To unravel the complexity of biological systems researchers have traditionally studied reductive model
systems like cultured cells or simple molecular simulations. While these reductive model systems can be
cheaper, easier, and/or more ethical to manipulate, findings in them may not translate to the biological systems
of primary interest. This is especially important for drug-discovery, as late-stage failures result in enormous
costs and long development timelines. Excitingly, recent advances in biotechnology and computing have made
more complex model systems—including 3D organoids and large-scale virtual screening—more tractable.

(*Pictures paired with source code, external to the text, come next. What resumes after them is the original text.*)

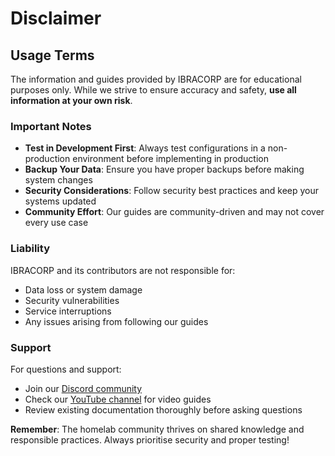 # Disclaimer

## Usage Terms

The information and guides provided by IBRACORP are for educational purposes only. While we strive to ensure accuracy and safety, **use all information at your own risk**.

### Important Notes

- **Test in Development First**: Always test configurations in a non-production environment before implementing in production
- **Backup Your Data**: Ensure you have proper backups before making system changes
- **Security Considerations**: Follow security best practices and keep your systems updated
- **Community Effort**: Our guides are community-driven and may not cover every use case

### Liability

IBRACORP and its contributors are not responsible for:
- Data loss or system damage
- Security vulnerabilities
- Service interruptions
- Any issues arising from following our guides

### Support

For questions and support:
- Join our [Discord community](https://discord.gg/VWAG7rZ)
- Check our [YouTube channel](https://youtube.com/@ibracorp) for video guides
- Review existing documentation thoroughly before asking questions

**Remember**: The homelab community thrives on shared knowledge and responsible practices. Always prioritise security and proper testing!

However, an emerging challenge is that standard statistical methods developed to analyze simple model
systems are insufficient to analyze these more complex model systems. Complex model systems are
inherently heterogeneous. The key statistical challenge is to leverage the higher dimensional readouts afforded
by the new technologies to identify the causal mechanisms relevant for translation. When done properly, better
statistical analysis can unlock the potential of new technology to better represent target biological systems with
more precision and less bias.
The overarching theme of my research program is to develop causal inference methods for complex
model systems for pharmacology. Complex systems analyze in my group include morphological profiling,
where robotic confocal microscopes with multiplexed fluorescent dyes are used to rapidly characterize the rich
cellular morphological of individual cells, and large-scale virtual screening, where molecular simulations are
used prioritize compounds from make-on-demand libraries containing tens of billions of molecules. We draw
parallels across these distinct screening platforms, we develop and apply causal inference methods to better
guide translatable discoveries.
Project one: Account for spatial call-to-environment and cell-to-cell interactions in morphological
profiling of organoids in 3D culture. Depending on the downstream application, spatial factors can either define
or confound relevant biological responses. We will develop global and local models for cellular spatial factors
and use them as statistical controls while avoiding selection bias to model the effects of chemical
perturbations.
Project two: Mapping bioactive chemical space for adaptive large-scale virtual screening. AI guided
synthesis prediction is rapidly open new chemical spaces for virtual screening. However, it is not clear how to
take advantage of the increased chemical diversity to best improve target specific or selectivity. We propose to
train high-capacity deep-learning models to represent compounds based their compatibility with ligand binding
sites. This chemical-space map will enable characterizing how perturbations to virtual screening binding sites
and simulation methods effect the distribution of predicted ligands.